Я пролетаю над Понтуазом во всех направлениях, добираюсь до Овер-сюр-Уаз, поднимаюсь к церкви, возле которой, на кладбище находится, увитая плющом, могила Ван Гога. Я возвращаюсь этим же маршрутом в Уаз и совершаю быстрый набег на Осни. Я прохожу по длинным проспектам, уводящих в центр Сэржи-Префектюр: там находятся Труа Фонтэн, голубая башня, театр, консерватория и библиотека. Теперь я на красной ветке пригородного метро совершаю быстрый пробег по высоковольтной линии до Сэржи-Сэнт-Кристоф, на вокзале которого находятся огромные часы. Я прогуливаюсь по улице, ведущей к башне Бельведер и к колоннам мемориала мира, с которой виден силуэт Дефанса и очертания Эйфелевой башни.
В первый раз в жизни я завладела территорией, которую я пробегаю вот уже двадцать лет.
Они снова уехали в свой пригород на востоке Парижа.
Они проснулись в час дня, так как легли в три часа ночи после просмотра «Секретных материалов» и игры на компьютере. В два часа они пообедали, а затем отправились прогуляться в «Арт де вивр», торговый центр, открытый в воскресенье. Они провели долгое время в книжном отделе, купив новые компьютерные игры.
Он принес постирать белье. Утром я стирала «в две машины», а днем гладила «в три утюга» его футболки и джинсы, главное составляющее его гардероба.
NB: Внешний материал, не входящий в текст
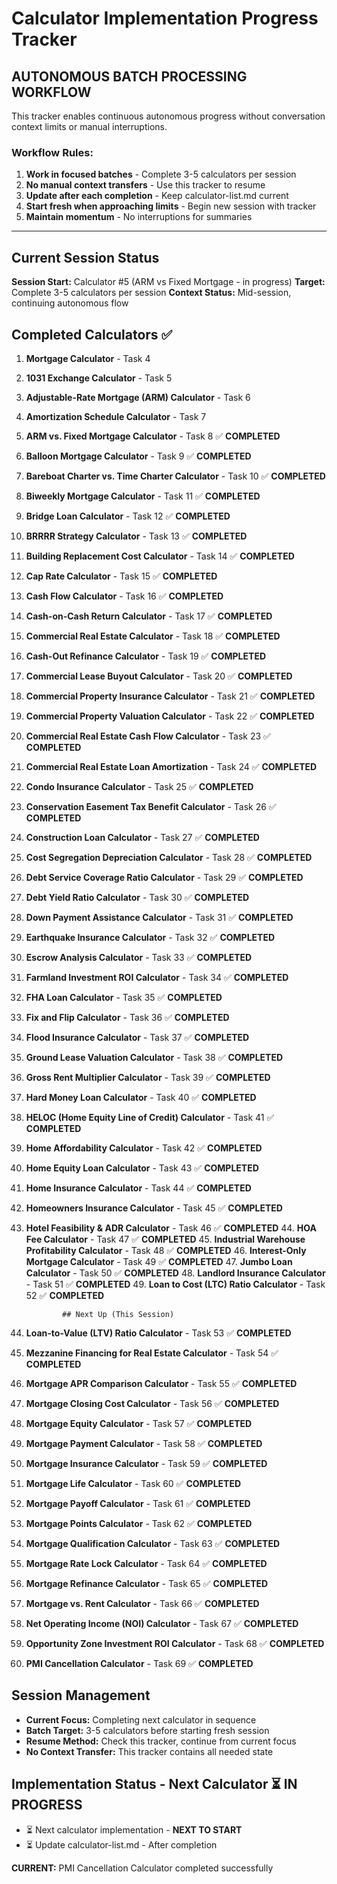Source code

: # Calculator Implementation Progress Tracker

## **AUTONOMOUS BATCH PROCESSING WORKFLOW**

This tracker enables continuous autonomous progress without conversation context limits or manual interruptions.

### Workflow Rules:
1. **Work in focused batches** - Complete 3-5 calculators per session
2. **No manual context transfers** - Use this tracker to resume
3. **Update after each completion** - Keep calculator-list.md current
4. **Start fresh when approaching limits** - Begin new session with tracker
5. **Maintain momentum** - No interruptions for summaries

---

## Current Session Status
**Session Start:** Calculator #5 (ARM vs Fixed Mortgage - in progress)
**Target:** Complete 3-5 calculators per session
**Context Status:** Mid-session, continuing autonomous flow

## Completed Calculators ✅
1. **Mortgage Calculator** - Task 4
2. **1031 Exchange Calculator** - Task 5  
3. **Adjustable-Rate Mortgage (ARM) Calculator** - Task 6
4. **Amortization Schedule Calculator** - Task 7
5. **ARM vs. Fixed Mortgage Calculator** - Task 8 ✅ **COMPLETED**
6. **Balloon Mortgage Calculator** - Task 9 ✅ **COMPLETED**
7. **Bareboat Charter vs. Time Charter Calculator** - Task 10 ✅ **COMPLETED**
8. **Biweekly Mortgage Calculator** - Task 11 ✅ **COMPLETED**
9. **Bridge Loan Calculator** - Task 12 ✅ **COMPLETED**
10. **BRRRR Strategy Calculator** - Task 13 ✅ **COMPLETED**
11. **Building Replacement Cost Calculator** - Task 14 ✅ **COMPLETED**
12. **Cap Rate Calculator** - Task 15 ✅ **COMPLETED**
13. **Cash Flow Calculator** - Task 16 ✅ **COMPLETED**
14. **Cash-on-Cash Return Calculator** - Task 17 ✅ **COMPLETED**
15. **Commercial Real Estate Calculator** - Task 18 ✅ **COMPLETED**
16. **Cash-Out Refinance Calculator** - Task 19 ✅ **COMPLETED**
17. **Commercial Lease Buyout Calculator** - Task 20 ✅ **COMPLETED**
18. **Commercial Property Insurance Calculator** - Task 21 ✅ **COMPLETED**
19. **Commercial Property Valuation Calculator** - Task 22 ✅ **COMPLETED**
20. **Commercial Real Estate Cash Flow Calculator** - Task 23 ✅ **COMPLETED**
21. **Commercial Real Estate Loan Amortization** - Task 24 ✅ **COMPLETED**
22. **Condo Insurance Calculator** - Task 25 ✅ **COMPLETED**
23. **Conservation Easement Tax Benefit Calculator** - Task 26 ✅ **COMPLETED**
24. **Construction Loan Calculator** - Task 27 ✅ **COMPLETED**
25. **Cost Segregation Depreciation Calculator** - Task 28 ✅ **COMPLETED**
26. **Debt Service Coverage Ratio Calculator** - Task 29 ✅ **COMPLETED**
27. **Debt Yield Ratio Calculator** - Task 30 ✅ **COMPLETED**
28. **Down Payment Assistance Calculator** - Task 31 ✅ **COMPLETED**
29. **Earthquake Insurance Calculator** - Task 32 ✅ **COMPLETED**
30. **Escrow Analysis Calculator** - Task 33 ✅ **COMPLETED**
31. **Farmland Investment ROI Calculator** - Task 34 ✅ **COMPLETED**
32. **FHA Loan Calculator** - Task 35 ✅ **COMPLETED**
33. **Fix and Flip Calculator** - Task 36 ✅ **COMPLETED**
34. **Flood Insurance Calculator** - Task 37 ✅ **COMPLETED**
35. **Ground Lease Valuation Calculator** - Task 38 ✅ **COMPLETED**
36. **Gross Rent Multiplier Calculator** - Task 39 ✅ **COMPLETED**
37. **Hard Money Loan Calculator** - Task 40 ✅ **COMPLETED**
38. **HELOC (Home Equity Line of Credit) Calculator** - Task 41 ✅ **COMPLETED**
39. **Home Affordability Calculator** - Task 42 ✅ **COMPLETED**
40. **Home Equity Loan Calculator** - Task 43 ✅ **COMPLETED**
41. **Home Insurance Calculator** - Task 44 ✅ **COMPLETED**
42. **Homeowners Insurance Calculator** - Task 45 ✅ **COMPLETED**
43. **Hotel Feasibility & ADR Calculator** - Task 46 ✅ **COMPLETED**
              44. **HOA Fee Calculator** - Task 47 ✅ **COMPLETED**
              45. **Industrial Warehouse Profitability Calculator** - Task 48 ✅ **COMPLETED**
              46. **Interest-Only Mortgage Calculator** - Task 49 ✅ **COMPLETED**
                              47. **Jumbo Loan Calculator** - Task 50 ✅ **COMPLETED**
                48. **Landlord Insurance Calculator** - Task 51 ✅ **COMPLETED**
                49. **Loan to Cost (LTC) Ratio Calculator** - Task 52 ✅ **COMPLETED**
                
                ## Next Up (This Session)
50. **Loan-to-Value (LTV) Ratio Calculator** - Task 53 ✅ **COMPLETED**
51. **Mezzanine Financing for Real Estate Calculator** - Task 54 ✅ **COMPLETED**
52. **Mortgage APR Comparison Calculator** - Task 55 ✅ **COMPLETED**
53. **Mortgage Closing Cost Calculator** - Task 56 ✅ **COMPLETED**
54. **Mortgage Equity Calculator** - Task 57 ✅ **COMPLETED**
55. **Mortgage Payment Calculator** - Task 58 ✅ **COMPLETED**
56. **Mortgage Insurance Calculator** - Task 59 ✅ **COMPLETED**
57. **Mortgage Life Calculator** - Task 60 ✅ **COMPLETED**
58. **Mortgage Payoff Calculator** - Task 61 ✅ **COMPLETED**
59. **Mortgage Points Calculator** - Task 62 ✅ **COMPLETED**
60. **Mortgage Qualification Calculator** - Task 63 ✅ **COMPLETED**
61. **Mortgage Rate Lock Calculator** - Task 64 ✅ **COMPLETED**
62. **Mortgage Refinance Calculator** - Task 65 ✅ **COMPLETED**
63. **Mortgage vs. Rent Calculator** - Task 66 ✅ **COMPLETED**
64. **Net Operating Income (NOI) Calculator** - Task 67 ✅ **COMPLETED**
65. **Opportunity Zone Investment ROI Calculator** - Task 68 ✅ **COMPLETED**
66. **PMI Cancellation Calculator** - Task 69 ✅ **COMPLETED**
                
## Session Management
- **Current Focus:** Completing next calculator in sequence
- **Batch Target:** 3-5 calculators before starting fresh session
- **Resume Method:** Check this tracker, continue from current focus
- **No Context Transfer:** This tracker contains all needed state

## Implementation Status - Next Calculator ⏳ IN PROGRESS
- ⏳ Next calculator implementation - **NEXT TO START**
- ⏳ Update calculator-list.md - After completion

**CURRENT:** PMI Cancellation Calculator completed successfully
Я помечаю здесь признаки нашей эпохи, ничего личного: воскресенье одинокой женщины, сын которой приезжает со своей подружкой в парижский мегаполис, чтобы ее навестить. Очень сожалею, что не начала отмечать эти детали с того момента, как взялась за перо в двадцать два года: выходные дни девушки шестидесятых годов, проводимые у ее родителей в провинции. Тогда я хотела передавать лишь состояние души.
Давид Бомм, скинхед, толкнувший Имада Бушуда, молодого араба, в воду гавани на западном побережье Франции, написал в своем дневнике: «Было восемнадцатое апреля, было холодно. Желание смерти переполняло мое существование».
Этот отрывок из дневника напоминает пассаж из романа, написанного от первого лица. Но это не вымысел, а точная передача эмоций и чувств, испытанных после настоящего преступления и повлекшие смерть Имада Бушуда.
Можно остаться прикованной последней фразой, ужасной и красивой по структуре. Но Бомм никогда бы не испытал этого чувства и не описал бы его, если бы не убил юношу своего возраста, только лишь потому, что тот был арабом.
Его литературное достоинство было бы «допустимым» при единственном условии, что это было бы неправдой. Эта манера письма, не преувеличивает ли она преступление, подтверждая его отсутствием угрызений совести? Нужно делать выбор: либо литературный стиль не поддается морали, либо он постоянно обнажает эту самую мораль.